* _Work instruction_:
From the first line to the last, copy the data below word for word.

[Plain-text document sources]
■ ■ ■

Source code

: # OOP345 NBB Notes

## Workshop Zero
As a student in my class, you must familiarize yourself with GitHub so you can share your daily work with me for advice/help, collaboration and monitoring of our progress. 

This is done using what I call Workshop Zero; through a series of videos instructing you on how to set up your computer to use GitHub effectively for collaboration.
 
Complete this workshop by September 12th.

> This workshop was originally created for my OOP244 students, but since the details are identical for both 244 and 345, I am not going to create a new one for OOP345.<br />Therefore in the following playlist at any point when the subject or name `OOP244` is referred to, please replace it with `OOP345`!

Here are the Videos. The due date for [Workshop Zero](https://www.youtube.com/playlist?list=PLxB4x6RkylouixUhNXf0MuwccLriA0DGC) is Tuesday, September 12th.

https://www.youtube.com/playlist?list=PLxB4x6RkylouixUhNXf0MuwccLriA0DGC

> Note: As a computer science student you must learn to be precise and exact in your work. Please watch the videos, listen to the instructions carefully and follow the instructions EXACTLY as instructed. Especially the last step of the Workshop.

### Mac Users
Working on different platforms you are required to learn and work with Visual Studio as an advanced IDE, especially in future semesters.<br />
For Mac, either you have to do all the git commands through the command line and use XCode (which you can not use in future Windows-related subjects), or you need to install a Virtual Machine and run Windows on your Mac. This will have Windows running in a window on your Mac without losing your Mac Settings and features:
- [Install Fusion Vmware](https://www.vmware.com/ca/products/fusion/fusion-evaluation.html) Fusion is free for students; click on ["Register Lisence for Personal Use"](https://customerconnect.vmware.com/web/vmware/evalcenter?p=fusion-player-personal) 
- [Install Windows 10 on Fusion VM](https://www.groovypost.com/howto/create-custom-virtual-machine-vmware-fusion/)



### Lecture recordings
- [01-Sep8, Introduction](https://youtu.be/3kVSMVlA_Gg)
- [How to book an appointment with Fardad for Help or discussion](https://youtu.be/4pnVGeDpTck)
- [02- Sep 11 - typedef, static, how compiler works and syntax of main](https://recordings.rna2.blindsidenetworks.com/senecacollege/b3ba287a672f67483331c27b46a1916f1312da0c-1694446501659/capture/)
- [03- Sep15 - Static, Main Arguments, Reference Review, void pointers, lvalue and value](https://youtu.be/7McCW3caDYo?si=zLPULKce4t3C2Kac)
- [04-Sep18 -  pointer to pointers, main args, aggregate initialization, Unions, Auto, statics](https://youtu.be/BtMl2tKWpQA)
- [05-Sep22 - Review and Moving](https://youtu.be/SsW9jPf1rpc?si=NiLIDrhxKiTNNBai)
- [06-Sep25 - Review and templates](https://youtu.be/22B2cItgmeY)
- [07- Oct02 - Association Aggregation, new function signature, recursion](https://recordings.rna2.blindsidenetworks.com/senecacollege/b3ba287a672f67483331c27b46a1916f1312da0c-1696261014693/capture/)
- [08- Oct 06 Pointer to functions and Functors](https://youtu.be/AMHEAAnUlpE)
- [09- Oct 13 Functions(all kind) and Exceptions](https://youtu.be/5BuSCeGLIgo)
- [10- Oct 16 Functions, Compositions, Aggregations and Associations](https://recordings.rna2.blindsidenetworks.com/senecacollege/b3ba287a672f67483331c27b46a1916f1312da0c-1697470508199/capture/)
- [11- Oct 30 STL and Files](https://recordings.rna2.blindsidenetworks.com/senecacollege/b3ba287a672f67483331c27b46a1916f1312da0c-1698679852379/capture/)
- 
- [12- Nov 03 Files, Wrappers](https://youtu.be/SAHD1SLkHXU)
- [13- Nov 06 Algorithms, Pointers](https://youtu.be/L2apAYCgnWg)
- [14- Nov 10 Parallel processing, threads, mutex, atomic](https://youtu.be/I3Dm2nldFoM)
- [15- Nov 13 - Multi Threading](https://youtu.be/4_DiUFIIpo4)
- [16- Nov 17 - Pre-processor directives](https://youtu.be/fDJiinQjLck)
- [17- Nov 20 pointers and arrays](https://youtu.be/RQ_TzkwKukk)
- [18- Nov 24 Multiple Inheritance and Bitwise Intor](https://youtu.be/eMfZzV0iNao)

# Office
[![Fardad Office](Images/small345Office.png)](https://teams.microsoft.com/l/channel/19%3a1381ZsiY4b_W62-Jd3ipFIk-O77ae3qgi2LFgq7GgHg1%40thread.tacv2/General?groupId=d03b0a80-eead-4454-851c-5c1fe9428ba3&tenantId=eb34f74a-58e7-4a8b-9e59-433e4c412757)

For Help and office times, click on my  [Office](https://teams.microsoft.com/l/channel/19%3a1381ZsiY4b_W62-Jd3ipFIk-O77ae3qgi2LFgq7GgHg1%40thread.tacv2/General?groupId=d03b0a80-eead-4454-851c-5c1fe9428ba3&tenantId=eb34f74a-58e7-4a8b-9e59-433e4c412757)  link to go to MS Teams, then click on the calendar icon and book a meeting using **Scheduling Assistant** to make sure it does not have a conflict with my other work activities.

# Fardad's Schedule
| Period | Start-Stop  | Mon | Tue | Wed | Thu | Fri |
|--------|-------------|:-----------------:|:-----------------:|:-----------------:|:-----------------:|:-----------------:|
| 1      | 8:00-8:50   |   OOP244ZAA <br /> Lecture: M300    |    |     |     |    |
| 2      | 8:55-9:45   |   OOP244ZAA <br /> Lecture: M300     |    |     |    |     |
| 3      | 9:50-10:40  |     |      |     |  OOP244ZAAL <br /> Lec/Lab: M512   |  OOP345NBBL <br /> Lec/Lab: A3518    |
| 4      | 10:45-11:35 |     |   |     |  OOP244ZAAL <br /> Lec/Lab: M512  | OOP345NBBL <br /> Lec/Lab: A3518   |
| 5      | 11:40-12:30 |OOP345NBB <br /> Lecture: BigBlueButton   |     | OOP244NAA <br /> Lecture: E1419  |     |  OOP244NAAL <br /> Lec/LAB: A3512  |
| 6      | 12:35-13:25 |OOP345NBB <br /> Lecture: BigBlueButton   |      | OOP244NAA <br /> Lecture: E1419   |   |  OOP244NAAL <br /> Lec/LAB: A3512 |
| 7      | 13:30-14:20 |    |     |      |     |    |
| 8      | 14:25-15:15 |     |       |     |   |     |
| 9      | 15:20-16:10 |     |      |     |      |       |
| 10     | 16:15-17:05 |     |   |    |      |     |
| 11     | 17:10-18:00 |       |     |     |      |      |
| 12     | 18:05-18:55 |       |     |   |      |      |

■ ■ ■

* _Expected output_:
Source code

: # OOP345 NBB Notes

## Workshop Zero
As a student in my class, you must familiarize yourself with GitHub so you can share your daily work with me for advice/help, collaboration and monitoring of our progress. 

This is done using what I call Workshop Zero; through a series of videos instructing you on how to set up your computer to use GitHub effectively for collaboration.
 
Complete this workshop by September 12th.

> This workshop was originally created for my OOP244 students, but since the details are identical for both 244 and 345, I am not going to create a new one for OOP345.<br />Therefore in the following playlist at any point when the subject or name `OOP244` is referred to, please replace it with `OOP345`!

Here are the Videos. The due date for [Workshop Zero](https://www.youtube.com/playlist?list=PLxB4x6RkylouixUhNXf0MuwccLriA0DGC) is Tuesday, September 12th.

https://www.youtube.com/playlist?list=PLxB4x6RkylouixUhNXf0MuwccLriA0DGC

> Note: As a computer science student you must learn to be precise and exact in your work. Please watch the videos, listen to the instructions carefully and follow the instructions EXACTLY as instructed. Especially the last step of the Workshop.

### Mac Users
Working on different platforms you are required to learn and work with Visual Studio as an advanced IDE, especially in future semesters.<br />
For Mac, either you have to do all the git commands through the command line and use XCode (which you can not use in future Windows-related subjects), or you need to install a Virtual Machine and run Windows on your Mac. This will have Windows running in a window on your Mac without losing your Mac Settings and features:
- [Install Fusion Vmware](https://www.vmware.com/ca/products/fusion/fusion-evaluation.html) Fusion is free for students; click on ["Register Lisence for Personal Use"](https://customerconnect.vmware.com/web/vmware/evalcenter?p=fusion-player-personal) 
- [Install Windows 10 on Fusion VM](https://www.groovypost.com/howto/create-custom-virtual-machine-vmware-fusion/)



### Lecture recordings
- [01-Sep8, Introduction](https://youtu.be/3kVSMVlA_Gg)
- [How to book an appointment with Fardad for Help or discussion](https://youtu.be/4pnVGeDpTck)
- [02- Sep 11 - typedef, static, how compiler works and syntax of main](https://recordings.rna2.blindsidenetworks.com/senecacollege/b3ba287a672f67483331c27b46a1916f1312da0c-1694446501659/capture/)
- [03- Sep15 - Static, Main Arguments, Reference Review, void pointers, lvalue and value](https://youtu.be/7McCW3caDYo?si=zLPULKce4t3C2Kac)
- [04-Sep18 -  pointer to pointers, main args, aggregate initialization, Unions, Auto, statics](https://youtu.be/BtMl2tKWpQA)
- [05-Sep22 - Review and Moving](https://youtu.be/SsW9jPf1rpc?si=NiLIDrhxKiTNNBai)
- [06-Sep25 - Review and templates](https://youtu.be/22B2cItgmeY)
- [07- Oct02 - Association Aggregation, new function signature, recursion](https://recordings.rna2.blindsidenetworks.com/senecacollege/b3ba287a672f67483331c27b46a1916f1312da0c-1696261014693/capture/)
- [08- Oct 06 Pointer to functions and Functors](https://youtu.be/AMHEAAnUlpE)
- [09- Oct 13 Functions(all kind) and Exceptions](https://youtu.be/5BuSCeGLIgo)
- [10- Oct 16 Functions, Compositions, Aggregations and Associations](https://recordings.rna2.blindsidenetworks.com/senecacollege/b3ba287a672f67483331c27b46a1916f1312da0c-1697470508199/capture/)
- [11- Oct 30 STL and Files](https://recordings.rna2.blindsidenetworks.com/senecacollege/b3ba287a672f67483331c27b46a1916f1312da0c-1698679852379/capture/)
- 
- [12- Nov 03 Files, Wrappers](https://youtu.be/SAHD1SLkHXU)
- [13- Nov 06 Algorithms, Pointers](https://youtu.be/L2apAYCgnWg)
- [14- Nov 10 Parallel processing, threads, mutex, atomic](https://youtu.be/I3Dm2nldFoM)
- [15- Nov 13 - Multi Threading](https://youtu.be/4_DiUFIIpo4)
- [16- Nov 17 - Pre-processor directives](https://youtu.be/fDJiinQjLck)
- [17- Nov 20 pointers and arrays](https://youtu.be/RQ_TzkwKukk)
- [18- Nov 24 Multiple Inheritance and Bitwise Intor](https://youtu.be/eMfZzV0iNao)

# Office
[![Fardad Office](Images/small345Office.png)](https://teams.microsoft.com/l/channel/19%3a1381ZsiY4b_W62-Jd3ipFIk-O77ae3qgi2LFgq7GgHg1%40thread.tacv2/General?groupId=d03b0a80-eead-4454-851c-5c1fe9428ba3&tenantId=eb34f74a-58e7-4a8b-9e59-433e4c412757)

For Help and office times, click on my  [Office](https://teams.microsoft.com/l/channel/19%3a1381ZsiY4b_W62-Jd3ipFIk-O77ae3qgi2LFgq7GgHg1%40thread.tacv2/General?groupId=d03b0a80-eead-4454-851c-5c1fe9428ba3&tenantId=eb34f74a-58e7-4a8b-9e59-433e4c412757)  link to go to MS Teams, then click on the calendar icon and book a meeting using **Scheduling Assistant** to make sure it does not have a conflict with my other work activities.

# Fardad's Schedule
| Period | Start-Stop  | Mon | Tue | Wed | Thu | Fri |
|--------|-------------|:-----------------:|:-----------------:|:-----------------:|:-----------------:|:-----------------:|
| 1      | 8:00-8:50   |   OOP244ZAA <br /> Lecture: M300    |    |     |     |    |
| 2      | 8:55-9:45   |   OOP244ZAA <br /> Lecture: M300     |    |     |    |     |
| 3      | 9:50-10:40  |     |      |     |  OOP244ZAAL <br /> Lec/Lab: M512   |  OOP345NBBL <br /> Lec/Lab: A3518    |
| 4      | 10:45-11:35 |     |   |     |  OOP244ZAAL <br /> Lec/Lab: M512  | OOP345NBBL <br /> Lec/Lab: A3518   |
| 5      | 11:40-12:30 |OOP345NBB <br /> Lecture: BigBlueButton   |     | OOP244NAA <br /> Lecture: E1419  |     |  OOP244NAAL <br /> Lec/LAB: A3512  |
| 6      | 12:35-13:25 |OOP345NBB <br /> Lecture: BigBlueButton   |      | OOP244NAA <br /> Lecture: E1419   |   |  OOP244NAAL <br /> Lec/LAB: A3512 |
| 7      | 13:30-14:20 |    |     |      |     |    |
| 8      | 14:25-15:15 |     |       |     |   |     |
| 9      | 15:20-16:10 |     |      |     |      |       |
| 10     | 16:15-17:05 |     |   |    |      |     |
| 11     | 17:10-18:00 |       |     |     |      |      |
| 12     | 18:05-18:55 |       |     |   |      |      |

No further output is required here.